** Recorded information follows **

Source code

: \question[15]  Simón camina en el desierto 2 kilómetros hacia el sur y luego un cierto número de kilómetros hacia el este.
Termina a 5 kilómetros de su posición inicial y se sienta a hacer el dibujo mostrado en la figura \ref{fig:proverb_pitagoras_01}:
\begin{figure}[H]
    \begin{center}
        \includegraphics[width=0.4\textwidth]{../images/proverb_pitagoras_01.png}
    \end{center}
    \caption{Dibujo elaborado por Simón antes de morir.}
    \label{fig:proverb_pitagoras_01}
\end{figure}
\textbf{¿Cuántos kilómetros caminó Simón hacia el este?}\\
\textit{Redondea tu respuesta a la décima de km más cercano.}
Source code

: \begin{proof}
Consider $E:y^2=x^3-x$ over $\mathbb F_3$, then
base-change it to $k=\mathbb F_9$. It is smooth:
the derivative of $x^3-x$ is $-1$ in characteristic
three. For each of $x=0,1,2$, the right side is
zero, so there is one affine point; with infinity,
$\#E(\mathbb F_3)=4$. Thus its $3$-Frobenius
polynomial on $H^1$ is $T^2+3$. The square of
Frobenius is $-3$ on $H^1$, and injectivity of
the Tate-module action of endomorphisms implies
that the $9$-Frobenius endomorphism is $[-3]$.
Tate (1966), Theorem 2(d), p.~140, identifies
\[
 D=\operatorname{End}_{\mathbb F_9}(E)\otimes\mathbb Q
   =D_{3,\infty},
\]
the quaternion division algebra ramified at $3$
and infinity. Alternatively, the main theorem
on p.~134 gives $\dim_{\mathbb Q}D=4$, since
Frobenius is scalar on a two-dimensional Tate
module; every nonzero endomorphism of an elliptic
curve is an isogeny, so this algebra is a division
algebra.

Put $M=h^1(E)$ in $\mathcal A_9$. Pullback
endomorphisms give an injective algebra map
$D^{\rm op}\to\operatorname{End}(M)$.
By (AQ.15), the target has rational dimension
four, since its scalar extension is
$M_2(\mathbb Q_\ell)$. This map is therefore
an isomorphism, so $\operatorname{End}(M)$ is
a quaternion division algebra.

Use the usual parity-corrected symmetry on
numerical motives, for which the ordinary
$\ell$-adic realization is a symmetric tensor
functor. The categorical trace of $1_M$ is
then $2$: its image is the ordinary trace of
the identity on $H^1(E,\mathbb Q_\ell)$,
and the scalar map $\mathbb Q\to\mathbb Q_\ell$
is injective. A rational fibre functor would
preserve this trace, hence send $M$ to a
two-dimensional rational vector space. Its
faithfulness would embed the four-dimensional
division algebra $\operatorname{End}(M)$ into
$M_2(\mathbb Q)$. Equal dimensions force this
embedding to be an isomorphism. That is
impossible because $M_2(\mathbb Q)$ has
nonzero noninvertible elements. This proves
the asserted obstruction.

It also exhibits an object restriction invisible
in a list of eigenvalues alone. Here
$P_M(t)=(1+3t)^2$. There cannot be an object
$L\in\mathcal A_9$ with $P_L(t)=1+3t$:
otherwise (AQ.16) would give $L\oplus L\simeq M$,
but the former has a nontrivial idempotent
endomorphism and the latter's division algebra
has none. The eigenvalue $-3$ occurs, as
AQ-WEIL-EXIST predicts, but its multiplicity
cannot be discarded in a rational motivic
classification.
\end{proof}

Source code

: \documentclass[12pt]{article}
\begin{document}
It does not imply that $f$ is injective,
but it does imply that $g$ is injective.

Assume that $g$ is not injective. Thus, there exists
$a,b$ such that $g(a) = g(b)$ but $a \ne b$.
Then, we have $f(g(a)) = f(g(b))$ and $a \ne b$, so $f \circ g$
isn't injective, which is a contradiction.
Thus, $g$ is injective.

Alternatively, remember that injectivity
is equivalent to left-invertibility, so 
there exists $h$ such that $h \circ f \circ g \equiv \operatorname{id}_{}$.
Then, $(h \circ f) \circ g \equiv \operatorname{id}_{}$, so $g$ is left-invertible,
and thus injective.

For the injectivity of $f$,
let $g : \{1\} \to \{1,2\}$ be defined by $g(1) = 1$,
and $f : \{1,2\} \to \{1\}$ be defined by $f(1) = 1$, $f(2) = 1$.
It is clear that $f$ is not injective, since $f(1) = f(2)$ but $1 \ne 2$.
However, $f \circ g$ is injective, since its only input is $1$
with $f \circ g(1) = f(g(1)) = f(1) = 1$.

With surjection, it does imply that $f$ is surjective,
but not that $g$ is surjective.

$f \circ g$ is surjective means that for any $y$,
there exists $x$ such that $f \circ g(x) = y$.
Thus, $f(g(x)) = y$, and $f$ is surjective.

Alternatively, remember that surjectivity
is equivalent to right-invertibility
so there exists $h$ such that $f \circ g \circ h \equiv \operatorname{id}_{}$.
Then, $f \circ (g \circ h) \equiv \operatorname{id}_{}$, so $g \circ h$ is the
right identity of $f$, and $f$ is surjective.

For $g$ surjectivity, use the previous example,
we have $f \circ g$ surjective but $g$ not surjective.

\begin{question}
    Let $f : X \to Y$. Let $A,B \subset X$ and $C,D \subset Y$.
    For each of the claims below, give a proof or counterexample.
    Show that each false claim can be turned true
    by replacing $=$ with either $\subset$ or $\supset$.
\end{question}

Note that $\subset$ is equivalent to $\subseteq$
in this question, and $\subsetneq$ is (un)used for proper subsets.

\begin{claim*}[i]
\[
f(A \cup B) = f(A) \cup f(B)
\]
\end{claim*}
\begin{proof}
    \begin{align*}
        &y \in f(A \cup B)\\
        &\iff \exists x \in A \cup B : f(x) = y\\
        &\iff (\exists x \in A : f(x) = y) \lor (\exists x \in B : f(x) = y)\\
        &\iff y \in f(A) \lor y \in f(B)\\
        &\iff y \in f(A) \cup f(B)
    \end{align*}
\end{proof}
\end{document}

** End of Recorded information **

Review the material and copy each line in which the word "identity" appears.

the identity on $H^1(E,\mathbb Q_\ell)$,
right identity of $f$, and $f$ is surjective.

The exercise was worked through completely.